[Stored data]
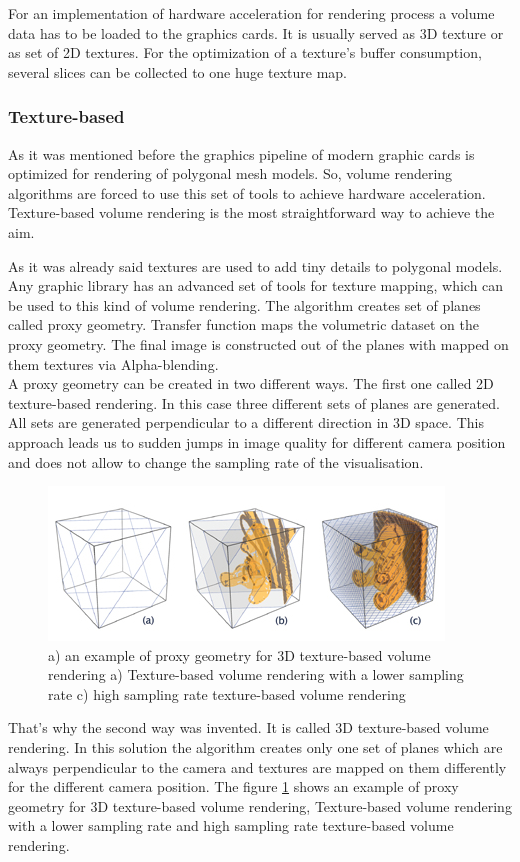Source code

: \documentclass[twoside, english, 11pt]{report}
\begin{document}
For an implementation of hardware acceleration for rendering process a volume data has to be loaded to the graphics cards. It is usually served as 3D texture or as set of 2D textures. For the optimization of a texture's buffer consumption, several slices can be collected to one huge texture map. 
\subsubsection{Texture-based}

As it was mentioned before the graphics pipeline of modern graphic cards is optimized for rendering of polygonal mesh models. So, volume rendering algorithms are forced to use this set of tools to achieve hardware acceleration. Texture-based volume rendering is the most straightforward way to achieve the aim.\

As it was already said textures are used to add tiny details to polygonal models. Any graphic library has an advanced set of tools for texture mapping, which can be used to this kind of volume rendering. The algorithm creates set of planes called proxy geometry. Transfer function maps the volumetric dataset on the proxy geometry. The final image is constructed out of the planes with mapped on them textures via Alpha-blending.\\

A proxy geometry can be created in two different ways. The first one called 2D texture-based rendering. In this case three different sets of planes are generated. All sets are generated perpendicular to a different direction in 3D space. This approach leads us to sudden jumps in image quality for different camera position and does not allow to change the sampling rate of the visualisation.\\
\begin{figure}[!h]
\centerline{
\includegraphics[scale=0.7]{img/texture-based}
}
\caption{a) an example of proxy geometry for 3D texture-based volume rendering a) Texture-based volume rendering with a lower sampling rate c) high sampling rate texture-based volume rendering\label{fig:text}}
\end{figure}
That's why the second way was invented. It is called 3D texture-based volume rendering. In this solution the algorithm creates only one set of planes which are always perpendicular to the camera and textures are mapped on them differently for the different camera position. The figure \ref{fig:text} shows an example of proxy geometry for 3D texture-based volume rendering, Texture-based volume rendering with a lower sampling rate and high sampling rate texture-based volume rendering.\\
\end{document}
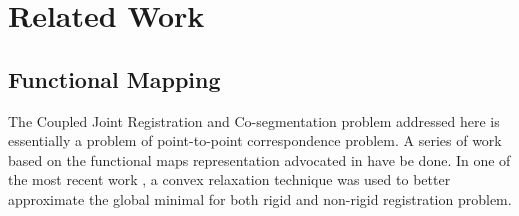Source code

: \section{Related Work}
\label{sec:rw}
\subsection{Functional Mapping}
The Coupled Joint Registration and Co-segmentation problem addressed here is essentially a problem of point-to-point correspondence problem. A series of work based on the functional maps representation advocated in \cite{Ovsjanikov:2012:FMF:2185520.2185526} have be done. In one of the most recent work \cite{Maron:2016:ConvRelax}, a convex relaxation technique was used to better approximate the global minimal for both rigid and non-rigid registration problem.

- _Task goal_
Could you set down verbatim the lines from the beginning of the entries above through the line containing "As it was mentioned", both included, leaving out the pictures?

- _Exercise output_
Source code

: \documentclass[twoside, english, 11pt]{report}
\begin{document}
For an implementation of hardware acceleration for rendering process a volume data has to be loaded to the graphics cards. It is usually served as 3D texture or as set of 2D textures. For the optimization of a texture's buffer consumption, several slices can be collected to one huge texture map. 
\subsubsection{Texture-based}

As it was mentioned before the graphics pipeline of modern graphic cards is optimized for rendering of polygonal mesh models. So, volume rendering algorithms are forced to use this set of tools to achieve hardware acceleration. Texture-based volume rendering is the most straightforward way to achieve the aim.\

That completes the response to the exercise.